Saved data entries
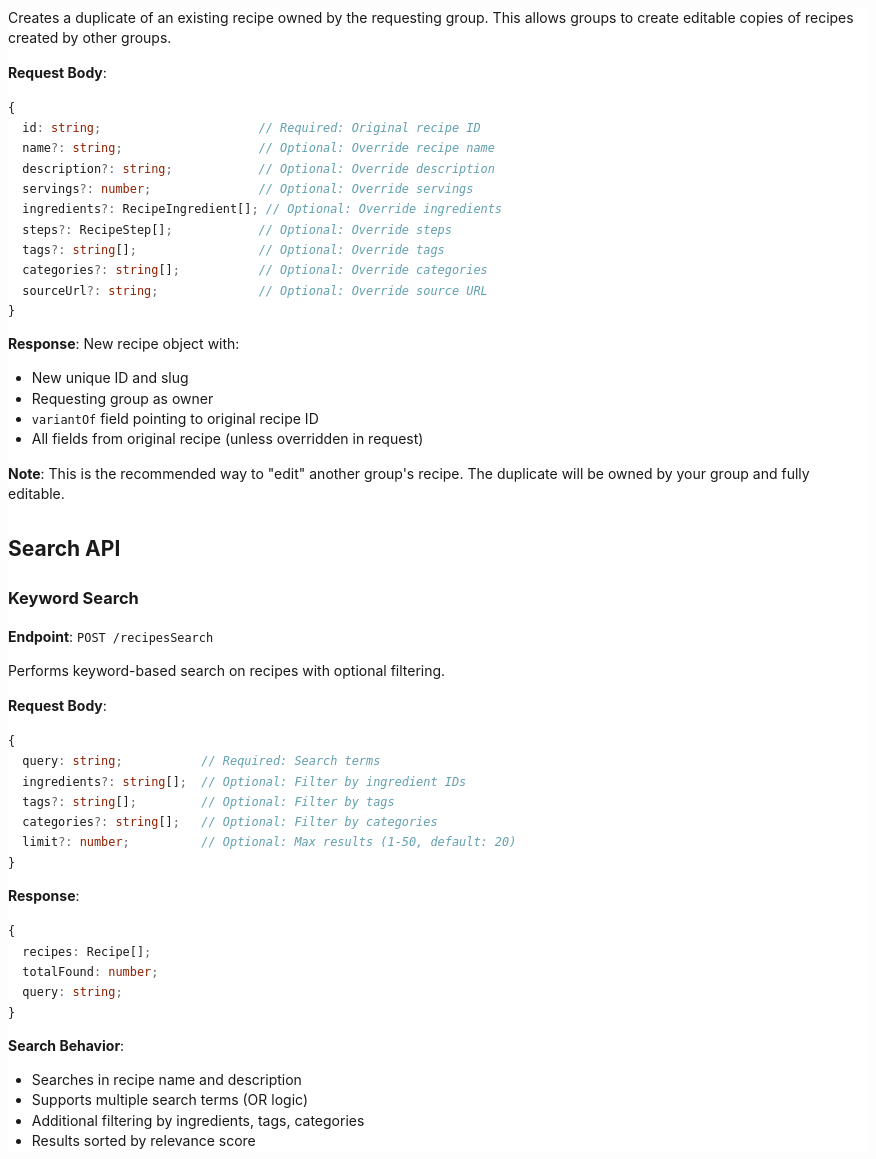 Creates a duplicate of an existing recipe owned by the requesting group. This allows groups to create editable copies of recipes created by other groups.

**Request Body**:
```typescript
{
  id: string;                      // Required: Original recipe ID
  name?: string;                   // Optional: Override recipe name
  description?: string;            // Optional: Override description
  servings?: number;               // Optional: Override servings
  ingredients?: RecipeIngredient[]; // Optional: Override ingredients
  steps?: RecipeStep[];            // Optional: Override steps
  tags?: string[];                 // Optional: Override tags
  categories?: string[];           // Optional: Override categories
  sourceUrl?: string;              // Optional: Override source URL
}
```

**Response**: New recipe object with:
- New unique ID and slug
- Requesting group as owner
- `variantOf` field pointing to original recipe ID
- All fields from original recipe (unless overridden in request)

**Note**: This is the recommended way to "edit" another group's recipe. The duplicate will be owned by your group and fully editable.

## Search API

### Keyword Search
**Endpoint**: `POST /recipesSearch`

Performs keyword-based search on recipes with optional filtering.

**Request Body**:
```typescript
{
  query: string;           // Required: Search terms
  ingredients?: string[];  // Optional: Filter by ingredient IDs
  tags?: string[];         // Optional: Filter by tags
  categories?: string[];   // Optional: Filter by categories
  limit?: number;          // Optional: Max results (1-50, default: 20)
}
```

**Response**:
```typescript
{
  recipes: Recipe[];
  totalFound: number;
  query: string;
}
```

**Search Behavior**:
- Searches in recipe name and description
- Supports multiple search terms (OR logic)
- Additional filtering by ingredients, tags, categories
- Results sorted by relevance score
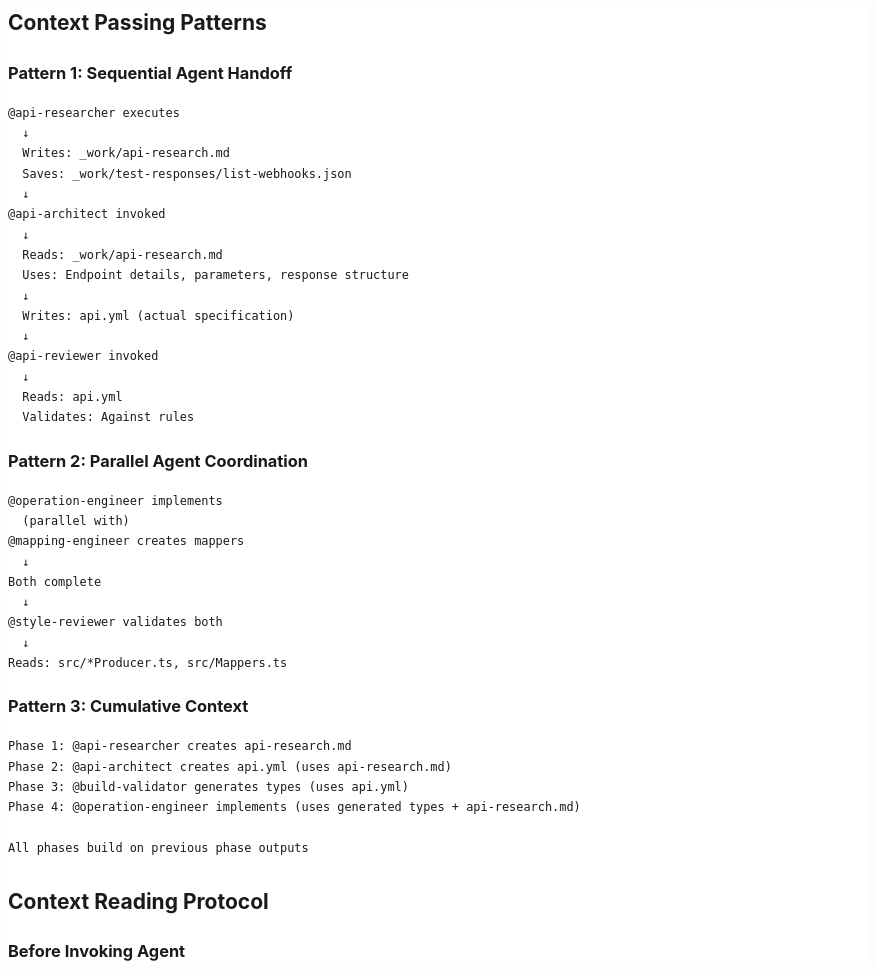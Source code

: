 ## Context Passing Patterns

### Pattern 1: Sequential Agent Handoff

```
@api-researcher executes
  ↓
  Writes: _work/api-research.md
  Saves: _work/test-responses/list-webhooks.json
  ↓
@api-architect invoked
  ↓
  Reads: _work/api-research.md
  Uses: Endpoint details, parameters, response structure
  ↓
  Writes: api.yml (actual specification)
  ↓
@api-reviewer invoked
  ↓
  Reads: api.yml
  Validates: Against rules
```

### Pattern 2: Parallel Agent Coordination

```
@operation-engineer implements
  (parallel with)
@mapping-engineer creates mappers
  ↓
Both complete
  ↓
@style-reviewer validates both
  ↓
Reads: src/*Producer.ts, src/Mappers.ts
```

### Pattern 3: Cumulative Context

```
Phase 1: @api-researcher creates api-research.md
Phase 2: @api-architect creates api.yml (uses api-research.md)
Phase 3: @build-validator generates types (uses api.yml)
Phase 4: @operation-engineer implements (uses generated types + api-research.md)

All phases build on previous phase outputs
```

## Context Reading Protocol

### Before Invoking Agent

PROBLEM REQUIREMENTS: From the records above, reproduce exactly the lines from the one with "Performs keyword-based search" to the one with "- Supports multiple search terms (OR logic)", both included, and no others.

WRITTEN SOLUTION:
Performs keyword-based search on recipes with optional filtering.

**Request Body**:
```typescript
{
  query: string;           // Required: Search terms
  ingredients?: string[];  // Optional: Filter by ingredient IDs
  tags?: string[];         // Optional: Filter by tags
  categories?: string[];   // Optional: Filter by categories
  limit?: number;          // Optional: Max results (1-50, default: 20)
}
```

**Response**:
```typescript
{
  recipes: Recipe[];
  totalFound: number;
  query: string;
}
```

**Search Behavior**:
- Searches in recipe name and description
- Supports multiple search terms (OR logic)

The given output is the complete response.